London's Commercial Property Industry

Because London is among the greatest commercial centres in the world, with many of the world's leading corporations being based - or having significant interests - there, the scope of commercial property in the city is wide. In the suburbs, there are many small and relatively compact commercial centres and business parks, with the occasional high rise development to be found, too, in places like Croydon and Hammersmith. However, it is the City of London and the West End which have the lion's share of commercial property, with huge numbers of office buildings both mid-sized and enormous. Valued in the many billions of pounds, London's commercial property is often regarded as being the envy of every other city in Europe and even other big global cities like New York and Tokyo. All of the globe, there are city authorities which would like to emulate the success of London's business property market.

London Compared to the Rest of the UK

For many years following the global economic crisis, London's commercial property market was seen as something of a safe haven in choppy investment waters. This is largely because the demand for offices with high-speed connectivity continued to grow even during years of recession in other parts of the UK and the world. Because London's economy is so focussed on financial services as well as futures and commodity markets, the demand for commercial property never really went away in the bad times. As a result, many investors bought into London's property industry in a big way from about 2006 to 2012.

According to BNP Paribas Real Estate, part of the French bank which itself has offices in the UK's capital, in 2013 the risk of an overheated market in the city led some investors to spread their risk, even when they continued to buy into the commercial property industry. In short, many simply shifted some of their attention from the capital to other regions in the UK. This has meant that London has been seen as leading a nationwide economy without causing a commercial property bubble which could have been disastrous for the UK economy as a whole. Throughout 2013, rental yields in the capital slowed whilst those in the regions - generally speaking -grew. However, London still leads the way with commercial property rental prices and it will take some significant time indeed for any region to catch up with the country's most important city economy. It is worth noting that, of the investment that was diverted from London in 2013 to the regions, much of it remained close to the capital. According to CBRE data, the southeast of England did the best, but Scotland was notable by its success, too.
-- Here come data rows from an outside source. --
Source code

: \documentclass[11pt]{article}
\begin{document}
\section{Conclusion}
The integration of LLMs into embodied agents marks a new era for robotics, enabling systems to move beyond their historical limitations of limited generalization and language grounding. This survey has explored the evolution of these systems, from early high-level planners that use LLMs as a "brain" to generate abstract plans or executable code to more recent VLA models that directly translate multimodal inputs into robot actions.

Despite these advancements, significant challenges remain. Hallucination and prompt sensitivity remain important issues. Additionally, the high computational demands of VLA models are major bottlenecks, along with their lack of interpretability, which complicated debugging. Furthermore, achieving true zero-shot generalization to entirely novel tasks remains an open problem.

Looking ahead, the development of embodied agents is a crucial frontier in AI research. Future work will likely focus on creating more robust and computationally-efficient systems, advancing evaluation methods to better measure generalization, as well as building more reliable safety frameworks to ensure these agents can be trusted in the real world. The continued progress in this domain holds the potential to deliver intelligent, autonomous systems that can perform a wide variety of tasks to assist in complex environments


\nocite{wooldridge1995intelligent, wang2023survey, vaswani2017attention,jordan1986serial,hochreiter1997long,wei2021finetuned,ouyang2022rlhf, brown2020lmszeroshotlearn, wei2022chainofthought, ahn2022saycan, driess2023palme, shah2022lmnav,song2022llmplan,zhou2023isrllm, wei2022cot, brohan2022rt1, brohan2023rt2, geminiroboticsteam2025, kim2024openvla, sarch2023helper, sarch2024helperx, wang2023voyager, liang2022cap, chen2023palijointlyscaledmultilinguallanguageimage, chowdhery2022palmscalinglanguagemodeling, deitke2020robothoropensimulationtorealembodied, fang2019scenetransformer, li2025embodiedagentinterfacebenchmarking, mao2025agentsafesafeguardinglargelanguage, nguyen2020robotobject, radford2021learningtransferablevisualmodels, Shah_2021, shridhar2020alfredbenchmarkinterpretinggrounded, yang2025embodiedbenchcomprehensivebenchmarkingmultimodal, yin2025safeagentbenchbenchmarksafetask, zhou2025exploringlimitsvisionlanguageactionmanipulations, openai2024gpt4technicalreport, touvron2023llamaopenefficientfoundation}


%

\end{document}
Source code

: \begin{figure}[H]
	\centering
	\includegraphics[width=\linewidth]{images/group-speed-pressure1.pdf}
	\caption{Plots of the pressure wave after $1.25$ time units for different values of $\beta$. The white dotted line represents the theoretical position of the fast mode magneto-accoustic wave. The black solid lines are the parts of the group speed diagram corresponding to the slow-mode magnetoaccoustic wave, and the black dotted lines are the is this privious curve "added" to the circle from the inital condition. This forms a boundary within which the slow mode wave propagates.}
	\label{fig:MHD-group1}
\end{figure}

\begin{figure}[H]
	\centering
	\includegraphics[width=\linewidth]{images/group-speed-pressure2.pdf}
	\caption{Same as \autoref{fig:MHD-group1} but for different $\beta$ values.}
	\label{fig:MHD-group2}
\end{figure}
London's Commercial Property Squeeze

Although the market boom in London's commercial property sector slowed in 2013 it has by no means stopped. Indeed, many investors are now eyeing a resurgence of growth in the sector. This is largely because there has been such a buoyant residential market over recent years that there has been a squeeze put on commercial property. The phenomenon is down to many people seeking to convert office space into residential dwellings in an effort to reduce their housing costs. With purpose built houses and apartments being at such a premium in the capital, many individuals and property developers have bought office spaces and sought the local authority's permission to convert its use.

According to Colliers International, a little fewer than 800,000 square feet of office spaces were converted into dwellings in 2013 - and this is in the West End alone. With offices being lost to London's businesses, it is hardly surprising that increased competition for space will follow. If that proves to be the case, then investors are likely to return in their droves to the capital's commercial property market, because rental prices will surely rise. There are some 1.5 million square feet of office space in the capital that is in the process of potentially being converted - and this may be the tip of the iceberg. Even with relatively new office developments - such as the Shard - to plug the gap in demand, the squeeze may well lead to continued and sustained growth in the sector. The best office spaces in the capital's prime locations are already seeing increases in rentals and this is good news for anyone with investment interests in commercial property as a whole.

The Retail Sector

London commercial property market is not just about offices - shops and malls have their place, too, after all. According to Cluttons, there have been recent difficulties in the UK's retail property sector, particularly when it comes to town centre and high street shopping. Nonetheless, the capital's retail property market remains robust with a marked resurgence in investors seeking prime retail property. Industry insiders point out the record-breaking lease deals like those achieved in the upmarket shopping thoroughfare of Bond Street in 2013 as a sign of the capital's strength.